Netflix Losing The Best ’70s Car Comedy Ever, Stream Before It Escapes

By Zack Zagranis | Published

smokey and the bandit

Everyone knows the biggest movie of 1977 was Star Wars, but what was the second biggest? Here’s a hint: it popularized the Pontiac Trans Am, made CB radios cool, and kickstarted Sally Field’ a movie star’s film career. If you guessed Smokey and the Bandit, that’s a big 10-4 good buddy!

A Closer World

smokey and the bandit

Smokey and the Bandit may not have had the cultural impact of George Lucas’s little space opera, but it was arguably a more significant influence. Would-be hotrodders admiring the Millennium Falcon couldn’t exactly go out and buy their own.

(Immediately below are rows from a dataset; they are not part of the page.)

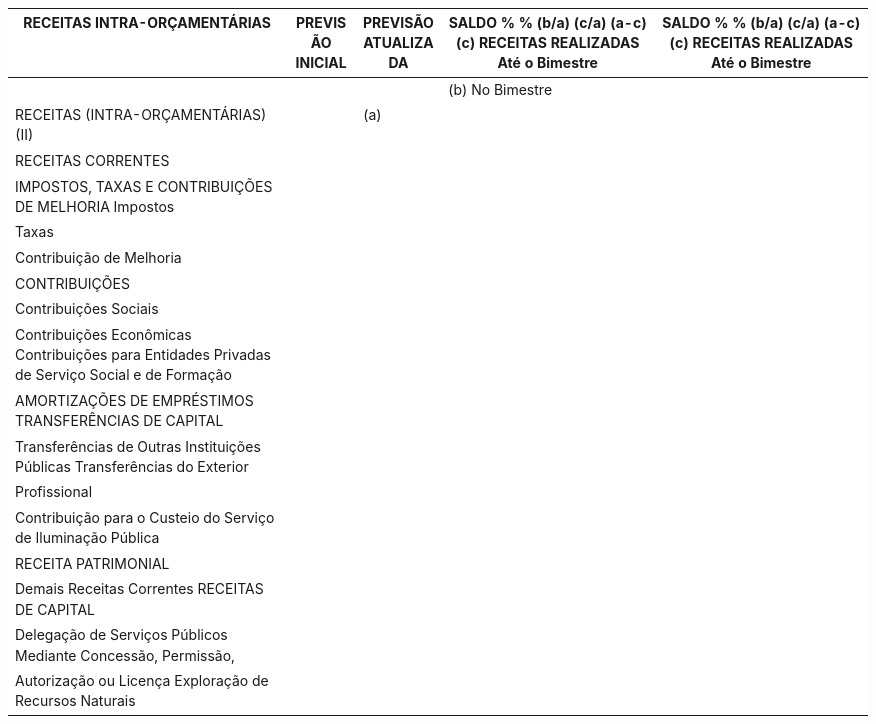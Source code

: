 | RECEITAS INTRA-ORÇAMENTÁRIAS                                                                                      | PREVISÃO INICIAL   | PREVISÃO ATUALIZADA   | SALDO % % (b/a) (c/a) (a-c) (c) RECEITAS REALIZADAS Até o Bimestre   | SALDO % % (b/a) (c/a) (a-c) (c) RECEITAS REALIZADAS Até o Bimestre   |
|-------------------------------------------------------------------------------------------------------------------|--------------------|-----------------------|----------------------------------------------------------------------|----------------------------------------------------------------------|
|                                                                                                                   |                    |                       | (b) No Bimestre                                                      |                                                                      |
| RECEITAS (INTRA-ORÇAMENTÁRIAS) (II)                                                                               |                    | (a)                   |                                                                      |                                                                      |
| RECEITAS CORRENTES                                                                                                |                    |                       |                                                                      |                                                                      |
| IMPOSTOS, TAXAS E CONTRIBUIÇÕES DE MELHORIA             Impostos                                                  |                    |                       |                                                                      |                                                                      |
| Taxas                                                                                                             |                    |                       |                                                                      |                                                                      |
| Contribuição de Melhoria                                                                                          |                    |                       |                                                                      |                                                                      |
| CONTRIBUIÇÕES                                                                                                     |                    |                       |                                                                      |                                                                      |
| Contribuições Sociais                                                                                             |                    |                       |                                                                      |                                                                      |
| Contribuições Econômicas             Contribuições para Entidades Privadas de Serviço Social e de Formação        |                    |                       |                                                                      |                                                                      |
| AMORTIZAÇÕES DE EMPRÉSTIMOS         TRANSFERÊNCIAS DE CAPITAL                                                     |                    |                       |                                                                      |                                                                      |
| Transferências de Outras Instituições Públicas             Transferências do Exterior                             |                    |                       |                                                                      |                                                                      |
| Profissional                                                                                                      |                    |                       |                                                                      |                                                                      |
| Contribuição para o Custeio do Serviço de Iluminação Pública                                                      |                    |                       |                                                                      |                                                                      |
| RECEITA PATRIMONIAL                                                                                               |                    |                       |                                                                      |                                                                      |
| Demais Receitas Correntes     RECEITAS DE CAPITAL                                                                 |                    |                       |                                                                      |                                                                      |
| Delegação de Serviços Públicos Mediante Concessão, Permissão,                                                     |                    |                       |                                                                      |                                                                      |
| Autorização ou Licença             Exploração de Recursos Naturais                                                |                    |                       |                                                                      |                                                                      |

Bandit’s Trans Am, on the other hand, was a vehicle that could be obtained in real life.

Kids could dream about being Luke Skywalker all they wanted, but they would never become Jedi Knights. Meanwhile, all it took to be the protagonist of Smokey and the Bandit was a fast car and a sick mustache.

You know, the kind of mustache that screams the ’70s and can only be pulled off by Burt Reynolds and Sam Elliot.

The Premise

smokey and the bandit

Smokey and the Bandit has a super simple premise: Burt Reynolds is bet $80,000 that he can’t smuggle 400 cases of Coors beer from Atlanta, Georgia, to Texarkana, Texas, in 28 hours.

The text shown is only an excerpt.